§ Data provided:
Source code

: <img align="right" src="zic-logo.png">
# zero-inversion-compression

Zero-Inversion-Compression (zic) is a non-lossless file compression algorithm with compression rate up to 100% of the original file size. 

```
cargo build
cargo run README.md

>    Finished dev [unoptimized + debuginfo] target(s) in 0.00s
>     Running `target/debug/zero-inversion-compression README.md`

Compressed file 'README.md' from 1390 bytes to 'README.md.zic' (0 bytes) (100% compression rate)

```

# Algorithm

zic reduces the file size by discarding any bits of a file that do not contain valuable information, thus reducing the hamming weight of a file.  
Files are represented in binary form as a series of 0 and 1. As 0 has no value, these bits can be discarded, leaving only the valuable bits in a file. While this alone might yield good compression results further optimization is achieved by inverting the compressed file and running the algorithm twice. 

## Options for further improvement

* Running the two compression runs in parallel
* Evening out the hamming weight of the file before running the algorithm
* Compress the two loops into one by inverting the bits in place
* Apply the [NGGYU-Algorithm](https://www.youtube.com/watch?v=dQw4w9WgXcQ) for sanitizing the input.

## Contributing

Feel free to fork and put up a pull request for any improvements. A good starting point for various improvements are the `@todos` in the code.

==

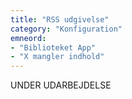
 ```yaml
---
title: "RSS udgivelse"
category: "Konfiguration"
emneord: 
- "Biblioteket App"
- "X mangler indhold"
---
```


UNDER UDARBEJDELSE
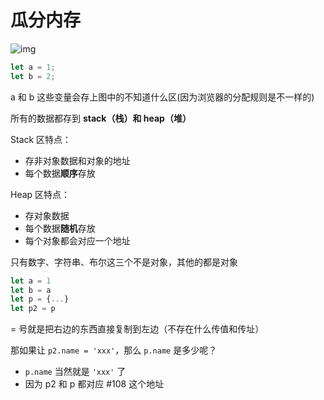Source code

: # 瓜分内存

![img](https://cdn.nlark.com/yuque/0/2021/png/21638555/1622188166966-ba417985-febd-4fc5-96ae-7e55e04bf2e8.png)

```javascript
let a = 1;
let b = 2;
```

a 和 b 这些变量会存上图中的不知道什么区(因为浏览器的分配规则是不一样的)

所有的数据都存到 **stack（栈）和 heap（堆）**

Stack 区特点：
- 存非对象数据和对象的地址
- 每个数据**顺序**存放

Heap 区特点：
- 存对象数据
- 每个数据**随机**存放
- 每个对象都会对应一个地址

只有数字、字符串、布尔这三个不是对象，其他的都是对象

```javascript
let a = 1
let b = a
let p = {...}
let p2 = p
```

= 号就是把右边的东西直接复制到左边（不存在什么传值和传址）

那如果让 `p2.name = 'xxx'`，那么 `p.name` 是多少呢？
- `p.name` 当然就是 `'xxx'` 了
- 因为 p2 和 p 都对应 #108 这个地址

§ Your instructions:
Only the count is wanted. Count the lines of the data above that include the string "size".

§ Response for this exercise:
2